A similar situation and discussion is underway in Canada regarding Canada Pension Plan (CPP) replacement rates – 25 per cent of a cap of about $50,000 – and the gradual increase in eligibility age for Old Age Security (OAS) from 65 to 67, as well as the related impact on collecting the Guaranteed Income Supplement (GIS).
“In addition to all of that, we have a long-term financing gap in Social Security, and if benefits were to be cut that would further reduce those replacement rates,” says Eschtruth.
On average, people between the ages of 55-64, those approaching the traditional retirement years, have about $100,000 in retirement savings, he continues, adding that’s not much to spread out over an entire retirement period – it would produce about $400 a month.

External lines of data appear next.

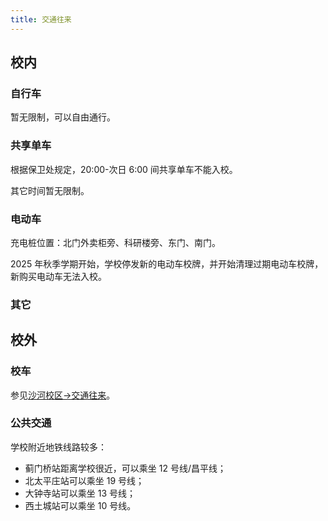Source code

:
 ```yaml
---
title: 交通往来
---
```


## 校内

### 自行车

暂无限制，可以自由通行。

### 共享单车

根据保卫处规定，20:00-次日 6:00 间共享单车不能入校。

其它时间暂无限制。

### 电动车

充电桩位置：北门外卖柜旁、科研楼旁、东门、南门。

2025 年秋季学期开始，学校停发新的电动车校牌，并开始清理过期电动车校牌，新购买电动车无法入校。

### 其它

## 校外

### 校车

参见[沙河校区->交通往来](/沙河校区/交通往来#校车)。

### 公共交通

学校附近地铁线路较多：

- 蓟门桥站距离学校很近，可以乘坐 12 号线/昌平线；
- 北太平庄站可以乘坐 19 号线；
- 大钟寺站可以乘坐 13 号线；
- 西土城站可以乘坐 10 号线。

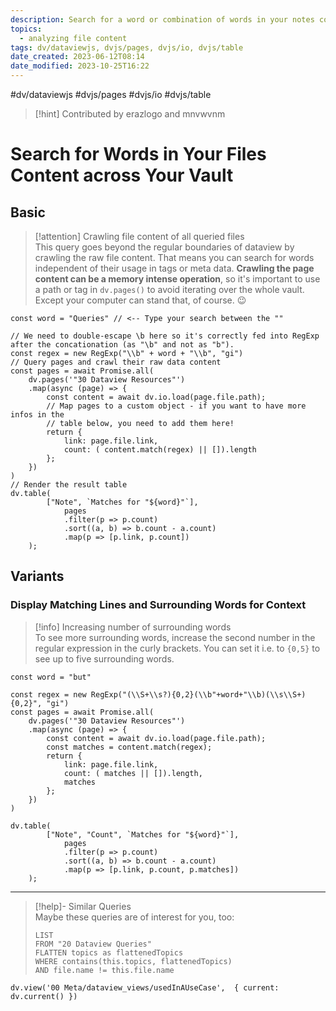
 ```yaml
---
description: Search for a word or combination of words in your notes complete content, not only meta data!
topics:
  - analyzing file content
tags: dv/dataviewjs, dvjs/pages, dvjs/io, dvjs/table
date_created: 2023-06-12T08:14
date_modified: 2023-10-25T16:22
---
```


 #dv/dataviewjs #dvjs/pages #dvjs/io #dvjs/table

> [!hint] Contributed by erazlogo and mnvwvnm

# Search for Words in Your Files Content across Your Vault

## Basic

> [!attention] Crawling file content of all queried files  
> This query goes beyond the regular boundaries of dataview by crawling the raw file content. That means you can search for words independent of their usage in tags or meta data. **Crawling the page content can be a memory intense operation**, so it's important to use a path or tag in `dv.pages()` to avoid iterating over the whole vault. Except your computer can stand that, of course. 😉

```dataviewjs
const word = "Queries" // <-- Type your search between the ""

// We need to double-escape \b here so it's correctly fed into RegExp after the concationation (as "\b" and not as "b").
const regex = new RegExp("\\b" + word + "\\b", "gi")
// Query pages and crawl their raw data content 
const pages = await Promise.all(
    dv.pages('"30 Dataview Resources"')
    .map(async (page) => {
        const content = await dv.io.load(page.file.path);
        // Map pages to a custom object - if you want to have more infos in the
        // table below, you need to add them here!
        return {
            link: page.file.link,
            count: ( content.match(regex) || []).length
        };
    })
)
// Render the result table 
dv.table(
        ["Note", `Matches for "${word}"`],
            pages
            .filter(p => p.count)
            .sort((a, b) => b.count - a.count)
            .map(p => [p.link, p.count])  
    );
```

## Variants

### Display Matching Lines and Surrounding Words for Context

> [!info] Increasing number of surrounding words  
> To see more surrounding words, increase the second number in the regular expression in the curly brackets. You can set it i.e. to `{0,5}` to see up to five surrounding words.

```dataviewjs
const word = "but"

const regex = new RegExp("(\\S+\\s?){0,2}(\\b"+word+"\\b)(\\s\\S+){0,2}", "gi")
const pages = await Promise.all(
    dv.pages('"30 Dataview Resources"')
    .map(async (page) => {
        const content = await dv.io.load(page.file.path);
        const matches = content.match(regex);
        return {
            link: page.file.link,
            count: ( matches || []).length,
            matches
        };
    })
)

dv.table(
        ["Note", "Count", `Matches for "${word}"`],
            pages
            .filter(p => p.count)
            .sort((a, b) => b.count - a.count)
            .map(p => [p.link, p.count, p.matches])  
    );
```

---

<!-- === end of query page ===  -->

> [!help]- Similar Queries  
> Maybe these queries are of interest for you, too:
> 
> ```dataview
> LIST
> FROM "20 Dataview Queries"
> FLATTEN topics as flattenedTopics
> WHERE contains(this.topics, flattenedTopics)
> AND file.name != this.file.name
> ```

```dataviewjs
dv.view('00 Meta/dataview_views/usedInAUseCase',  { current: dv.current() })
```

When considering solutions to the retirement crisis, “one of our goals was to do this without upending the retirement system – we did not want to say let’s tear everything apart and start a new system from scratch, so we looked at how to work within the existing system to strengthen retirement security for everyone,” says Eschtrutch.
Existing DC plans would work better if they adopted proven behavioural science principles that show that once employees are enrolled, they tend to stay in a plan. Automatic escalation of contributions would build bigger pension pots; the authors suggest 10-15 per cent of annual salary. For those without an occupational plan, some type of state-run scheme would provide coverage – Eschtruth points to the UK’s NEST program as an example.
Maintaining current Social Security benefit levels and finding a way to increase them, working longer, and using equity in a home as a retirement asset are all tactics the authors suggest to increase retirement security.
It’s important to find solutions to the problems of inadequate retirement income, a concern that most of the developed work is facing, says Eschtruch.
“We don’t like the notion that people end up feeling they can’t have the things in retirement they were dreaming about – whether that was scaling back travel or family time. We want people to be comfortable and not surprised.”